How would you like to earn an extra 62 cents a bushel on your 2020-21 canola crop?
That is entirely possible given the current carry in the market, said Jon Driedger, analyst with LeftField Commodity Research.
Carry is when the market is willing to pay farmers a higher price to deliver their grain in the future rather than today.
Last week, the November futures contract was paying farmers $471.50 per tonne. The basis for fall delivery is about $35 under.
That works out to a “ho-hum” price of $436.50 per tonne, or $9.90 per bushel.
But what if farmers are willing to hold their grain longer? The March futures contract was $483.80 last week.
So the market was willing to pay farmers an extra $12.30 per tonne to store their grain until February, which is the delivery month for the March contract.
He believes it is well worth it for farmers to leave their canola in the bins an extra four months.
“It’s a gift,” said Driedger.
Grain bins are a “sunk cost” for most farms — they are already bought and paid for. So the only cost is four months of lost interest on their money, and that doesn’t amount to much these days because of phenomenally low interest rates.
Of course, there is the risk that the canola could spoil in the bins if not properly stored, and some farmers are going to need immediate cash flow come fall.
However, growers who can afford to be patient might want to take advantage of the current carry in the futures market, he said.
The carry exists because there are comfortable supplies of many of the principal crops, and it is pretty pronounced with the carry spilling over across crop years, which is unusual.
A second critical component of the strategy is to wait for basis levels to improve and then lock it in.
Instead of opting for a $35 under basis level in October, the chances are those levels will improve between fall and early in the new calendar year.
In most years a farmer can lock in a $20 under basis between now and February with reasonable confidence.
That is another $15 per tonne advantage over the original scenario.
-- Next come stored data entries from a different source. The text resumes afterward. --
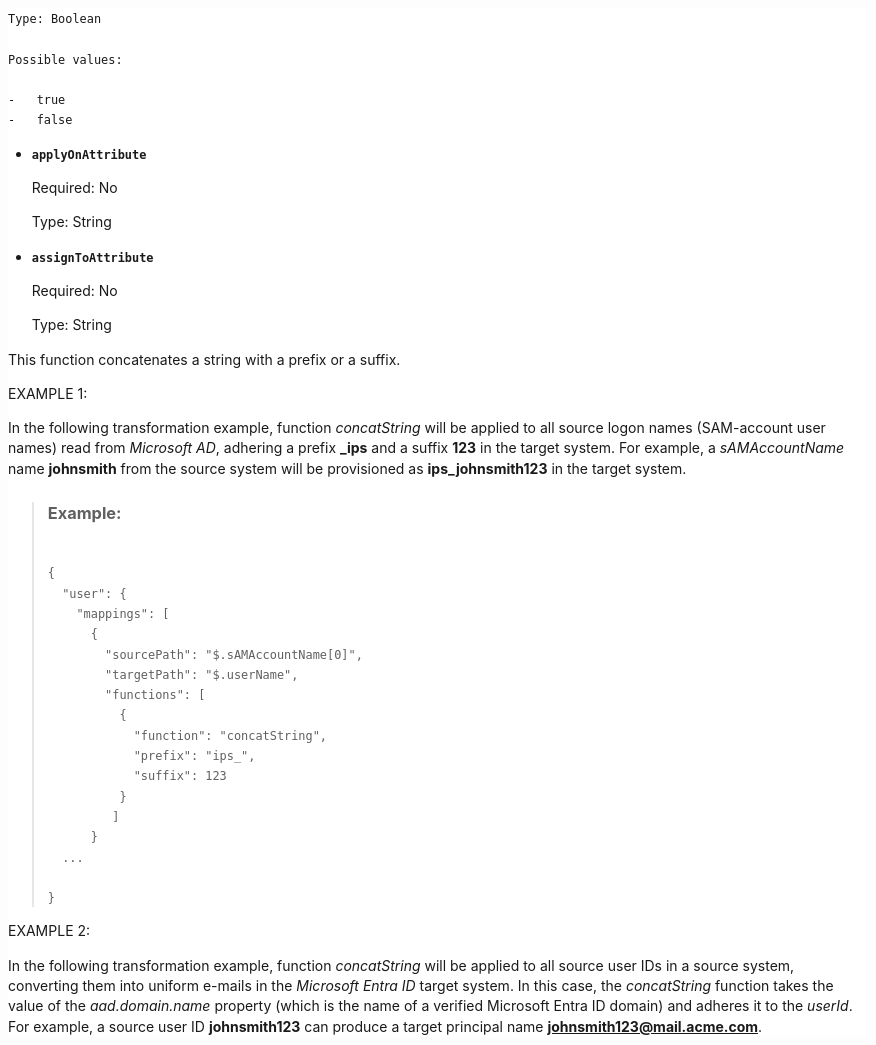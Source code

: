     Type: Boolean

    Possible values:

    -   true
    -   false

-   **`applyOnAttribute`**

    Required: No

    Type: String

-   **`assignToAttribute`**

    Required: No

    Type: String




</td>
<td valign="top">

This function concatenates a string with a prefix or a suffix.

EXAMPLE 1:

In the following transformation example, function *concatString* will be applied to all source logon names \(SAM-account user names\) read from *Microsoft AD*, adhering a prefix **\_ips** and a suffix **123** in the target system. For example, a *sAMAccountName* name **johnsmith** from the source system will be provisioned as **ips\_johnsmith123** in the target system.

> ### Example:  
> ```
> 
> {
> 	"user": {
> 	  "mappings": [
> 		{
> 		  "sourcePath": "$.sAMAccountName[0]",
> 		  "targetPath": "$.userName",
> 		  "functions": [
> 			{
> 			  "function": "concatString",
> 			  "prefix": "ips_",
> 			  "suffix": 123 
> 			}
> 		   ]
> 		}
> 	...
>   	
> }
> ```

EXAMPLE 2:

In the following transformation example, function *concatString* will be applied to all source user IDs in a source system, converting them into uniform e-mails in the *Microsoft Entra ID* target system. In this case, the *concatString* function takes the value of the *aad.domain.name* property \(which is the name of a verified Microsoft Entra ID domain\) and adheres it to the *userId*. For example, a source user ID **johnsmith123** can produce a target principal name **johnsmith123@mail.acme.com**.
When combined with the $12.30 per tonne premium for holding onto their canola a little longer than usual, that’s a $27.30 or 62 cents per bu. bonus.
“It is low risk and yet the gains are substantial,” said Driedger.
The risk is that the basis won’t improve but most farmers have a pretty good idea what the pattern is in their area.
The beauty of the marketing plan is that farmers don’t have to wait and hope that the canola market appreciates by $27.30 per tonne between now and February.
A similar strategy can be employed with other futures traded crops such as wheat, soybeans and corn.
However, Driedger said the basis patterns tend to be more consistent and reliable in canola than the other crops because canola is traded in Canadian dollars and the pricing points and delivery locations are in Canada.
That is not the case with the other crops, which have U.S. contracts, exchanges and delivery points.
“It doesn’t mean it can’t work, it’s just a little noisier,” he said.
Driedger suspects few farmers are using the strategy because it requires a hedging account, and many farmers don’t have one.
Those who do own one likely don’t use a two-pronged strategy of taking advantage of the carry in the market and waiting for basis levels to improve.
Some farmers are also fearful of the risk of margin calls, but he doesn’t think that should be a deterrent.
Driedger advised growers who are interested in using the strategy to contact a good futures broker and not allow themselves to be deterred if it doesn’t make sense at first.
“It’s not as daunting as it might seem on the surface,” he said.